Michael Brook (born 1951) is a Canadian guitarist, inventor, music producer, and film music composer. He plays in many genres, including rock, electronica, world music, minimalism and film scores. His collaborations with musicians around the world have made him "one of the most sought-after producers in the music industry." Born in Toronto, Ontario, Canada, Brook lives in Los Angeles. He is the creator of the Infinite Guitar.

Career 
Brook studied music and electronics at York University and worked as an engineer at the Grant Avenue studios, then owned by the Lanois brothers. Here he worked with Brian Eno, The Edge, Jon Hassell and Harold Budd. In 1985 he released his first solo album Hybrid, containing instrumental tracks with Indian and African elements.  

Another notable collaboration was Sleeps with the Fishes with Clan of Xymox member Pieter Nooten (4AD, 1987). He worked on the album Set by Youssou N'Dour, Miss America by Mary Margaret O'Hara and collaborated with Nusrat Fateh Ali Khan on the album Mustt Musst.  

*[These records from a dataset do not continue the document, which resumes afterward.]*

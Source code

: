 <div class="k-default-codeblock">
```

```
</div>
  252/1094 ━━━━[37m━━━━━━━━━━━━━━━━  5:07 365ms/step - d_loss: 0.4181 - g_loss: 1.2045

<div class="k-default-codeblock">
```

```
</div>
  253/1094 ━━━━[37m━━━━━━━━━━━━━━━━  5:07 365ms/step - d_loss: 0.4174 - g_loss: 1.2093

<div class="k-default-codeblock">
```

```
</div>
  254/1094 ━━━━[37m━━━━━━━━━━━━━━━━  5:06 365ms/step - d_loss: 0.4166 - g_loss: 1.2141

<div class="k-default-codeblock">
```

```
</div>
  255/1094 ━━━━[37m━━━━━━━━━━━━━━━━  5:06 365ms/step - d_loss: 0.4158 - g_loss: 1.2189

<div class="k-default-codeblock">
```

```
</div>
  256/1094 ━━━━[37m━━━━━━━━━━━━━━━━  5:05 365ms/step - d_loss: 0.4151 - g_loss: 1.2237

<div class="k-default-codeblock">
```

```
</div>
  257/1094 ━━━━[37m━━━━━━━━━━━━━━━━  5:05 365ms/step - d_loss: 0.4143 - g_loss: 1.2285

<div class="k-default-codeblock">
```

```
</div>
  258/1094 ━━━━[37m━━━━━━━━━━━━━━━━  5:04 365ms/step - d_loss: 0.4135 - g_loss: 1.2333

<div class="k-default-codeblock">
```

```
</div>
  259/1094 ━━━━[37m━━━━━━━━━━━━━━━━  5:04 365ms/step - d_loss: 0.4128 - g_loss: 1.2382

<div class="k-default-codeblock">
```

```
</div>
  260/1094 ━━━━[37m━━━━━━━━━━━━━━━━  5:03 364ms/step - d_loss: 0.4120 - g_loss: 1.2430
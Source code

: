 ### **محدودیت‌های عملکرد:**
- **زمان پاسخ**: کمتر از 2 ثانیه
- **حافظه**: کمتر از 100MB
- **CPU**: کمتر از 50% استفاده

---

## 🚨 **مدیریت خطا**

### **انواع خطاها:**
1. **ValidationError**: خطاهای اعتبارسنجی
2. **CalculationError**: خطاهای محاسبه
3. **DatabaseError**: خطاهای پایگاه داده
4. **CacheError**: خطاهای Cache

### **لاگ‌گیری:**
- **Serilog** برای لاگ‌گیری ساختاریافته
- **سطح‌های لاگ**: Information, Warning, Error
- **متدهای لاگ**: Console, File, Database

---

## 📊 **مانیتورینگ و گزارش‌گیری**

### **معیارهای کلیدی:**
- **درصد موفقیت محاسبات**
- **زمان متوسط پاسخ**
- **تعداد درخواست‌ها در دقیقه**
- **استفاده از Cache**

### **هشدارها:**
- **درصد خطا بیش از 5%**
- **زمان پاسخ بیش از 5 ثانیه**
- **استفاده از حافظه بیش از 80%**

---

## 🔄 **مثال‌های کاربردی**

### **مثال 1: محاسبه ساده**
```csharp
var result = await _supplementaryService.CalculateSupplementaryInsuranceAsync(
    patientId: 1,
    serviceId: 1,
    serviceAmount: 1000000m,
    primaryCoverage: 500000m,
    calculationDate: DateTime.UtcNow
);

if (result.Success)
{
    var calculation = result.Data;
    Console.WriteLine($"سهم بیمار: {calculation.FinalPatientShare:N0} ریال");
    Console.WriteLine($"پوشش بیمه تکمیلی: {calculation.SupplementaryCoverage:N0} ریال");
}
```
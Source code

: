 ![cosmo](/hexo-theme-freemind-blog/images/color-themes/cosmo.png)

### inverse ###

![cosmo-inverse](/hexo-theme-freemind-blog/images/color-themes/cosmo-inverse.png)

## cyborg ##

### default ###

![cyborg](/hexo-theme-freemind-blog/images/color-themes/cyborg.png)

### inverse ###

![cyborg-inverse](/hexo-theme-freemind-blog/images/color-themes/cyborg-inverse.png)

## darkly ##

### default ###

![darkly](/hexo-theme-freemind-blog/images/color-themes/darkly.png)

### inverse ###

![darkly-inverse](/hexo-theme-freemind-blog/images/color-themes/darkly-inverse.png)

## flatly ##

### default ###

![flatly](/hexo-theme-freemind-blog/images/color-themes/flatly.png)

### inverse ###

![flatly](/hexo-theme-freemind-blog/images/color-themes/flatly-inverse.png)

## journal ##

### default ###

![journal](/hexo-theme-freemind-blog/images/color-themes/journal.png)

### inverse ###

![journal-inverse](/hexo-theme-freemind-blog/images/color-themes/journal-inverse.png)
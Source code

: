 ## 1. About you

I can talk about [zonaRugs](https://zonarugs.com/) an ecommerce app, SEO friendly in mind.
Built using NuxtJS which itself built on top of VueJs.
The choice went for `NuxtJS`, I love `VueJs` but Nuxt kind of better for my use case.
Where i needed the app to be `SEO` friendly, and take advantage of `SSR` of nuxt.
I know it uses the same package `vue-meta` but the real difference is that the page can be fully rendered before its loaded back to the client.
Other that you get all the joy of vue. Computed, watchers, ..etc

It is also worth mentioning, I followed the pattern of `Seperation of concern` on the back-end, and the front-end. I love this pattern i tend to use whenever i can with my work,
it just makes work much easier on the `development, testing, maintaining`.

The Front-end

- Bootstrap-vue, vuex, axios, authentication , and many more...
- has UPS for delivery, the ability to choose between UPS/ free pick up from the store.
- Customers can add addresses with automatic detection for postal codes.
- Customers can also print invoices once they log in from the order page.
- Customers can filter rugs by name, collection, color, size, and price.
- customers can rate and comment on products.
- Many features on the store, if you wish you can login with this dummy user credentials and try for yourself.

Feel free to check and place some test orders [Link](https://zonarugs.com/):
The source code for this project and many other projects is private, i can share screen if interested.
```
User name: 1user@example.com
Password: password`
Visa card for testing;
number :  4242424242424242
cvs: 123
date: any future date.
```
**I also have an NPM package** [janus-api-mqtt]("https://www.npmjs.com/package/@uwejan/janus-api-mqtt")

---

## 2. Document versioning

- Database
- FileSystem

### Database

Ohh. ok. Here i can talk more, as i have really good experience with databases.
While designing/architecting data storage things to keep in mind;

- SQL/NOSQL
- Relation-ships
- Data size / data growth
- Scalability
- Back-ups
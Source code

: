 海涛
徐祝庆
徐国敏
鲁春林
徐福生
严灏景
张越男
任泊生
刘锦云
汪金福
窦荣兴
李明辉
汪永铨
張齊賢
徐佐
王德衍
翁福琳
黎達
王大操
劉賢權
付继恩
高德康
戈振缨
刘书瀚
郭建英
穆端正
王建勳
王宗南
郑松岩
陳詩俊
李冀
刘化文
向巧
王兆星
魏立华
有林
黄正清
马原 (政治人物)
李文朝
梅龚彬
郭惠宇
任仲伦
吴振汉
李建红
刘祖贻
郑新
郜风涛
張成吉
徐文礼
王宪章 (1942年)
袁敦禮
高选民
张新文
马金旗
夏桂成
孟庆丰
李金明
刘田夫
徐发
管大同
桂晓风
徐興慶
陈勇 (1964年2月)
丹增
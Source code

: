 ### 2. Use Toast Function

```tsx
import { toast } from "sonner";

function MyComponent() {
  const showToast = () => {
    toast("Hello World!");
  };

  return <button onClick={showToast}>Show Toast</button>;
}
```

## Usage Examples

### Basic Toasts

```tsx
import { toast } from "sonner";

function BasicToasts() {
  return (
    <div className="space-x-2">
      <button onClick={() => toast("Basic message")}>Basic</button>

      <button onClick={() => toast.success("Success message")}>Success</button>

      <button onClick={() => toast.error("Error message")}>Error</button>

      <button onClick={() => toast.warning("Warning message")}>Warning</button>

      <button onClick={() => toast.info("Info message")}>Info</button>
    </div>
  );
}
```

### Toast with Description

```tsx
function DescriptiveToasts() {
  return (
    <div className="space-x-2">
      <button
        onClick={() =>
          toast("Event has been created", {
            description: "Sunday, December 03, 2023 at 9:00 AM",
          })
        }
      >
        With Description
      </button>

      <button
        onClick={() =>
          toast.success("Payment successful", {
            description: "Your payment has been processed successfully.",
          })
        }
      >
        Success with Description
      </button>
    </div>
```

He toured as a member of the Sylvian and Fripp tour group, with the final concert at the Royal Albert Hall in December 1994 documented on the album Damage: Live. He also opened the concerts with a solo set, featuring the Infinite Guitar with effects and sequencer backing. In 1998, he produced the album "Volcán: Tributo a José José", a tribute album to singer Jose Jose. In 2006, the solo album RockPaperScissors was released, with an ambient remix version following in 2007. Brook toured small venues in Canada and the United States in late January/early February, 2007. In writing about his score for the film 2015 film Brooklyn, Variety said the film was "buoyed along by a beautiful Michael Brook score  and The Hollywood Reporter praised his "evocative scoring."

Awards and honors
He was nominated for a Grammy Award in 1996 for his production work and as a co-artist on Pakistani singer Nusrat Fateh Ali Khan's album Night Song.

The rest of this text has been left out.